[Study material]
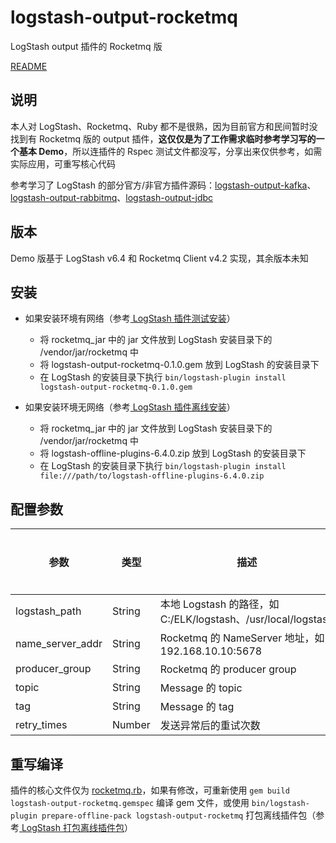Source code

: # logstash-output-rocketmq

LogStash output 插件的 Rocketmq 版

[README](https://github.com/PriestTomb/logstash-output-rocketmq/blob/master/README.md)

## 说明

本人对 LogStash、Rocketmq、Ruby 都不是很熟，因为目前官方和民间暂时没找到有 Rocketmq 版的 output 插件，**这仅仅是为了工作需求临时参考学习写的一个基本 Demo**，所以连插件的 Rspec 测试文件都没写，分享出来仅供参考，如需实际应用，可重写核心代码

参考学习了 LogStash 的部分官方/非官方插件源码：[logstash-output-kafka](https://github.com/logstash-plugins/logstash-output-kafka)、[logstash-output-rabbitmq](https://github.com/logstash-plugins/logstash-output-rabbitmq)、[logstash-output-jdbc](https://github.com/theangryangel/logstash-output-jdbc)

## 版本

Demo 版基于 LogStash v6.4 和 Rocketmq Client v4.2 实现，其余版本未知

## 安装

* 如果安装环境有网络（参考[ LogStash 插件测试安装](https://www.elastic.co/guide/en/logstash/current/_how_to_write_a_logstash_output_plugin.html#_test_installation_4)）

  * 将 rocketmq_jar 中的 jar 文件放到 LogStash 安装目录下的 /vendor/jar/rocketmq 中
  * 将 logstash-output-rocketmq-0.1.0.gem 放到 LogStash 的安装目录下
  * 在 LogStash 的安装目录下执行 `bin/logstash-plugin install logstash-output-rocketmq-0.1.0.gem`

* 如果安装环境无网络（参考[ LogStash 插件离线安装](https://www.elastic.co/guide/en/logstash/current/offline-plugins.html#installing-offline-packs)）

  * 将 rocketmq_jar 中的 jar 文件放到 LogStash 安装目录下的 /vendor/jar/rocketmq 中
  * 将 logstash-offline-plugins-6.4.0.zip 放到 LogStash 的安装目录下
  * 在 LogStash 的安装目录下执行 `bin/logstash-plugin install file:///path/to/logstash-offline-plugins-6.4.0.zip`

## 配置参数

|参数|类型|描述|是否必需|默认值|
|---|---|---|---|---|
|logstash_path|String|本地 Logstash 的路径，如 C:/ELK/logstash、/usr/local/logstash|是||
|name_server_addr|String|Rocketmq 的 NameServer 地址，如 192.168.10.10:5678|是||
|producer_group|String|Rocketmq 的 producer group|否|defaultProducerGroup|
|topic|String|Message 的 topic|是||
|tag|String|Message 的 tag|否|defaultTag|
|retry_times|Number|发送异常后的重试次数|否|2|

## 重写编译

插件的核心文件仅为 [rocketmq.rb](https://github.com/PriestTomb/logstash-output-rocketmq/blob/master/lib/logstash/outputs/rocketmq.rb)，如果有修改，可重新使用 `gem build logstash-output-rocketmq.gemspec` 编译 gem 文件，或使用 `bin/logstash-plugin prepare-offline-pack logstash-output-rocketmq` 打包离线插件包（参考[ LogStash 打包离线插件包](https://www.elastic.co/guide/en/logstash/current/offline-plugins.html#building-offline-packs)）
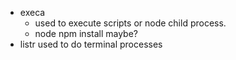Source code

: * execa
  * used to execute scripts or node child process.
  * node npm install maybe?
* listr used to do terminal processes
[/Study material]
Required work
Exactly the lines from the one containing "编译 gem 文件，或使用" through the end of the data above: repeat those, both ends included, and nothing else. Skip the pictures.

Reply to the task
插件的核心文件仅为 [rocketmq.rb](https://github.com/PriestTomb/logstash-output-rocketmq/blob/master/lib/logstash/outputs/rocketmq.rb)，如果有修改，可重新使用 `gem build logstash-output-rocketmq.gemspec` 编译 gem 文件，或使用 `bin/logstash-plugin prepare-offline-pack logstash-output-rocketmq` 打包离线插件包（参考[ LogStash 打包离线插件包](https://www.elastic.co/guide/en/logstash/current/offline-plugins.html#building-offline-packs)）
Source code

: * execa
  * used to execute scripts or node child process.
  * node npm install maybe?
* listr used to do terminal processes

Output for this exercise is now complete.